■ **Goal of the exercise**: Check each line of the entries. Copy the ones that contain the string "have".

(Stored dataset items)
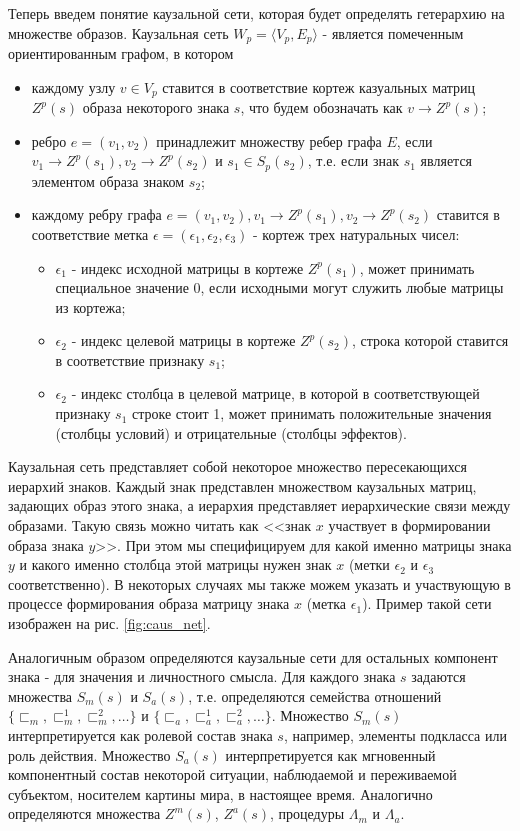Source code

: \documentclass[12pt]{scrartcl}
\begin{document}
	Теперь введем понятие каузальной сети, которая будет определять гетерархию на множестве образов. Каузальная сеть $W_p=\langle V_p, E_p \rangle$ - является помеченным ориентированным графом, в котором
	\begin{itemize}
		\item каждому узлу $v\in V_p$ ставится в соответствие кортеж казуальных матриц $Z^p(s)$ образа некоторого знака $s$, что будем обозначать как $v\rightarrow Z^p(s)$;
		\item ребро $e=(v_1, v_2)$ принадлежит множеству ребер графа $E$, если $v_1\rightarrow Z^p(s_1), v_2\rightarrow Z^p(s_2)$ и $s_1\in S_p(s_2)$, т.е. если знак $s_1$ является элементом образа знаком $s_2$;
		\item каждому ребру графа $e=(v_1, v_2), v_1\rightarrow Z^p(s_1), v_2\rightarrow Z^p(s_2)$ ставится в соответствие метка $\epsilon=(\epsilon_1,\epsilon_2,\epsilon_3)$ - кортеж трех натуральных чисел:
		\begin{itemize}
			\item $\epsilon_1$ - индекс исходной матрицы в кортеже $Z^p(s_1)$, может принимать специальное значение 0, если исходными могут служить любые матрицы из кортежа;
			\item $\epsilon_2$ - индекс целевой матрицы в кортеже $Z^p(s_2)$, строка которой ставится в соответствие признаку $s_1$;
			\item $\epsilon_2$ - индекс столбца в целевой матрице, в которой в соответствующей признаку $s_1$ строке стоит 1, может принимать положительные значения (столбцы условий) и отрицательные (столбцы эффектов).
		\end{itemize}		
	\end{itemize}
	
	Каузальная сеть представляет собой некоторое множество пересекающихся иерархий знаков. Каждый знак представлен множеством каузальных матриц, задающих образ этого знака, а иерархия представляет иерархические связи между образами. Такую связь можно читать как <<знак $x$ участвует в формировании образа знака $y$>>. При этом мы специфицируем для какой именно матрицы знака $y$ и какого именно столбца этой матрицы нужен знак $x$ (метки $\epsilon_2$ и $\epsilon_3$ соответственно). В некоторых случаях мы также можем указать и участвующую в процессе формирования образа матрицу знака $x$ (метка $\epsilon_1$). Пример такой сети изображен на рис. \ref{fig:caus_net}.
	
	Аналогичным образом определяются каузальные сети для остальных компонент знака - для значения и личностного смысла. Для каждого знака $s$ задаются множества $S_m(s)$ и $S_a(s)$, т.е. определяются семейства отношений $\{\sqsubset_m,\sqsubset_m^1,\sqsubset_m^2,\dots\}$ и $\{\sqsubset_a,\sqsubset_a^1,\sqsubset_a^2,\dots\}$. Множество $S_m(s)$ интерпретируется как ролевой состав знака $s$, например, элементы подкласса или роль действия. Множество $S_a(s)$ интерпретируется как мгновенный компонентный состав некоторой ситуации, наблюдаемой и переживаемой субъектом, носителем картины мира, в настоящее время. Аналогично определяются множества $Z^m(s)$, $Z^a(s)$, процедуры $\Lambda_m$ и $\Lambda_a$.
	
\end{document}
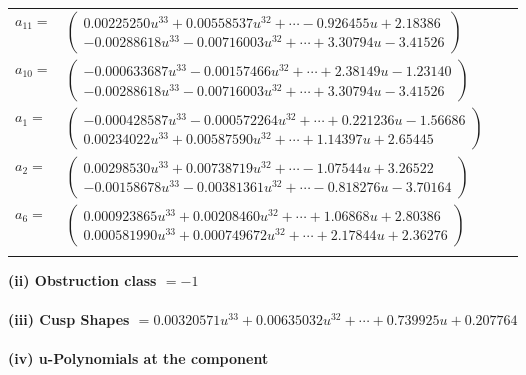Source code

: \documentclass[1p]{elsarticle_modified}
\theoremstyle{definition}
\begin{document}
\begin{tabular}{m{7pt} m{180pt} m{7pt} m{180pt} }
\flushright $a_{11}=$&$\begin{pmatrix}0.00225250 u^{33}+0.00558537 u^{32}+\cdots-0.926455 u+2.18386\\-0.00288618 u^{33}-0.00716003 u^{32}+\cdots+3.30794 u-3.41526\end{pmatrix}$ \\
\flushright $a_{10}=$&$\begin{pmatrix}-0.000633687 u^{33}-0.00157466 u^{32}+\cdots+2.38149 u-1.23140\\-0.00288618 u^{33}-0.00716003 u^{32}+\cdots+3.30794 u-3.41526\end{pmatrix}$ \\
\flushright $a_{1}=$&$\begin{pmatrix}-0.000428587 u^{33}-0.000572264 u^{32}+\cdots+0.221236 u-1.56686\\0.00234022 u^{33}+0.00587590 u^{32}+\cdots+1.14397 u+2.65445\end{pmatrix}$ \\
\flushright $a_{2}=$&$\begin{pmatrix}0.00298530 u^{33}+0.00738719 u^{32}+\cdots-1.07544 u+3.26522\\-0.00158678 u^{33}-0.00381361 u^{32}+\cdots-0.818276 u-3.70164\end{pmatrix}$ \\
\flushright $a_{6}=$&$\begin{pmatrix}0.000923865 u^{33}+0.00208460 u^{32}+\cdots+1.06868 u+2.80386\\0.000581990 u^{33}+0.000749672 u^{32}+\cdots+2.17844 u+2.36276\end{pmatrix}$\\&\end{tabular}
\flushleft \textbf{(ii) Obstruction class $= -1$}\\~\\
\flushleft \textbf{(iii) Cusp Shapes $= 0.00320571 u^{33}+0.00635032 u^{32}+\cdots+0.739925 u+0.207764$}\\~\\
\newpage\renewcommand{\arraystretch}{1}
\flushleft \textbf{(iv) u-Polynomials at the component}\newline \\
\end{document}
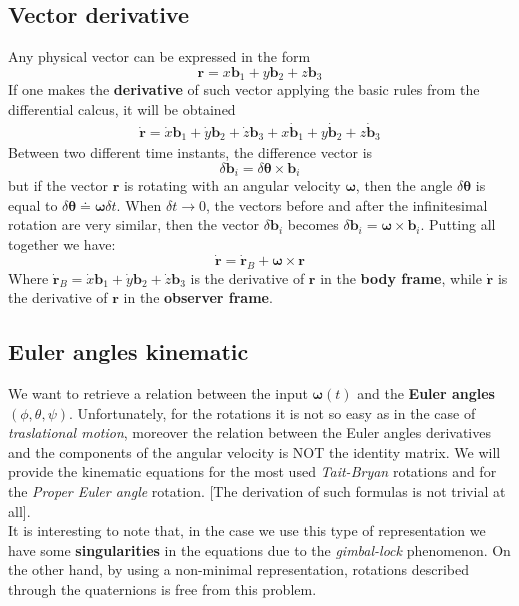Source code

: \subsection{Vector derivative}
Any physical vector can be expressed in the form
{\large{
    \begin{equation}
        \mathbf{r} = x \mathbf{b}_1 +
                     y \mathbf{b}_2 +
                     z \mathbf{b}_3
    \end{equation}
}}
If one makes the \textbf{derivative} of such vector applying the basic rules from the differential calcus, it will be obtained
{\large{
    \begin{align}
        \dot{\mathbf{r}} = \dot{x} \mathbf{b}_1 +
                           \dot{y} \mathbf{b}_2 +
                           \dot{z} \mathbf{b}_3 +
                           x \dot{\mathbf{b}}_1 +
                           y \dot{\mathbf{b}}_2 + 
                           z \dot{\mathbf{b}}_3
    \end{align}
}}
Between two different time instants, the difference vector is
\begin{equation}
    \delta{\mathbf{b}}_i = \delta\boldsymbol{\theta} \times \mathbf{b}_i 
\end{equation}
but if the vector $\mathbf{r}$ is rotating with an angular velocity $\boldsymbol{\omega}$, then the angle $\delta\boldsymbol{\theta}$ is equal to $\delta\mathbf{\theta} \doteq \boldsymbol{\omega}\delta t$. When $\delta t\to 0$, the vectors before and after the infinitesimal rotation are very similar, then the vector $\delta\mathbf{b}_i$ becomes $\delta\mathbf{b}_i=\boldsymbol{\omega}\times \mathbf{b}_i$. Putting all together we have:
{\large{
    \begin{equation}
        \dot{\mathbf{r}} = \dot{\mathbf{r}}_B + \boldsymbol{\omega} \times \mathbf{r}
    \end{equation}
}}
Where $\dot{\mathbf{r}}_B=\dot{x} \mathbf{b}_1 +
\dot{y} \mathbf{b}_2 +
\dot{z} \mathbf{b}_3$ is the derivative of $\mathbf{r}$ in the \textbf{body frame}, while $\dot{\mathbf{r}}$ is the derivative of $\mathbf{r}$ in the \textbf{observer frame}.

\subsection{Euler angles kinematic}
We want to retrieve a relation between the input $\mathbf{\omega}(t)$ and the \textbf{Euler angles} $(\phi, \theta, \psi)$. Unfortunately, for the rotations it is not so easy as in the case of \textit{traslational motion}, moreover the relation between the Euler angles derivatives and the components of the angular velocity is NOT the identity matrix. We will provide the kinematic equations for the most used \textit{Tait-Bryan} rotations and for the \textit{Proper Euler angle} rotation. [The derivation of such formulas is not trivial at all].\\
It is interesting to note that, in the case we use this type of representation we have some \textbf{singularities} in the equations due to the \textit{gimbal-lock} phenomenon. On the other hand, by using a non-minimal representation, rotations described through the quaternions is free from this problem.

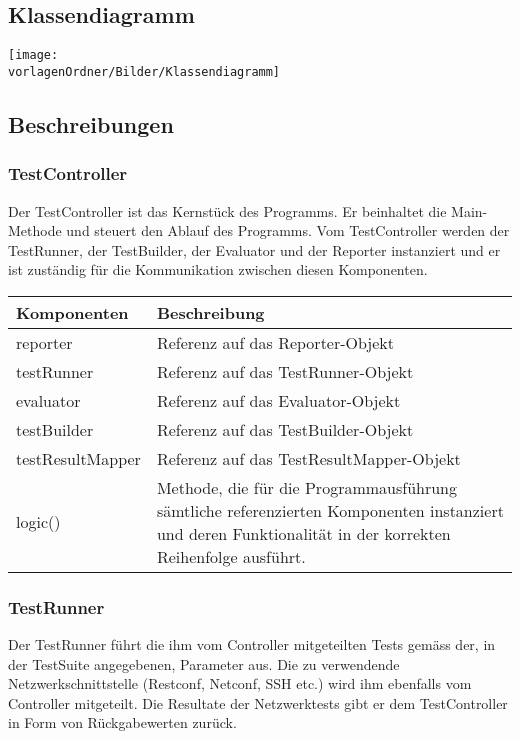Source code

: \documentclass[
	ngerman,
	toc=listof, %
	toc=bibliography, %
	footnotes=multiple, %
	parskip=half, %
	numbers=noendperiod %
]{scrartcl}
\newcommand{\vorlagenOrdner}{../../99_Vorlagen} %
\begin{document}
\begin{landscape}
	\section{Klassendiagramm}
	\texttt{[image: \\vorlagenOrdner/Bilder/Klassendiagramm]}
	\newpage	
\end{landscape}


	\subsection{Beschreibungen}

	\subsubsection{TestController}
	Der TestController ist das Kernstück des Programms. 
	Er beinhaltet die Main-Methode und steuert den Ablauf des Programms. 
	Vom TestController werden der TestRunner, der TestBuilder, der Evaluator und der Reporter instanziert und er ist zuständig für die Kommunikation zwischen diesen Komponenten.
	
	\begin{tabularx}{\textwidth}{lX}
		\toprule
			Komponenten & Beschreibung \\
		\midrule
			reporter & Referenz auf das Reporter-Objekt \\
			testRunner & Referenz auf das TestRunner-Objekt \\
			evaluator & Referenz auf das Evaluator-Objekt \\
			testBuilder & Referenz auf das TestBuilder-Objekt \\
			testResultMapper & Referenz auf das TestResultMapper-Objekt \\
		\midrule
			logic() & Methode, die für die Programmausführung sämtliche referenzierten Komponenten instanziert und deren Funktionalität in der korrekten Reihenfolge ausführt.\\
		\bottomrule
	\end{tabularx}

	\subsubsection{TestRunner}
	Der TestRunner führt die ihm vom Controller mitgeteilten Tests gemäss der, in der TestSuite angegebenen, Parameter aus. 
	Die zu verwendende Netzwerkschnittstelle (Restconf, Netconf, SSH etc.) wird ihm ebenfalls vom Controller mitgeteilt.
	Die Resultate der Netzwerktests gibt er dem TestController in Form von Rückgabewerten zurück.
\end{document}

■ **Expected answer**:
but if the vector $\mathbf{r}$ is rotating with an angular velocity $\boldsymbol{\omega}$, then the angle $\delta\boldsymbol{\theta}$ is equal to $\delta\mathbf{\theta} \doteq \boldsymbol{\omega}\delta t$. When $\delta t\to 0$, the vectors before and after the infinitesimal rotation are very similar, then the vector $\delta\mathbf{b}_i$ becomes $\delta\mathbf{b}_i=\boldsymbol{\omega}\times \mathbf{b}_i$. Putting all together we have:
It is interesting to note that, in the case we use this type of representation we have some \textbf{singularities} in the equations due to the \textit{gimbal-lock} phenomenon. On the other hand, by using a non-minimal representation, rotations described through the quaternions is free from this problem.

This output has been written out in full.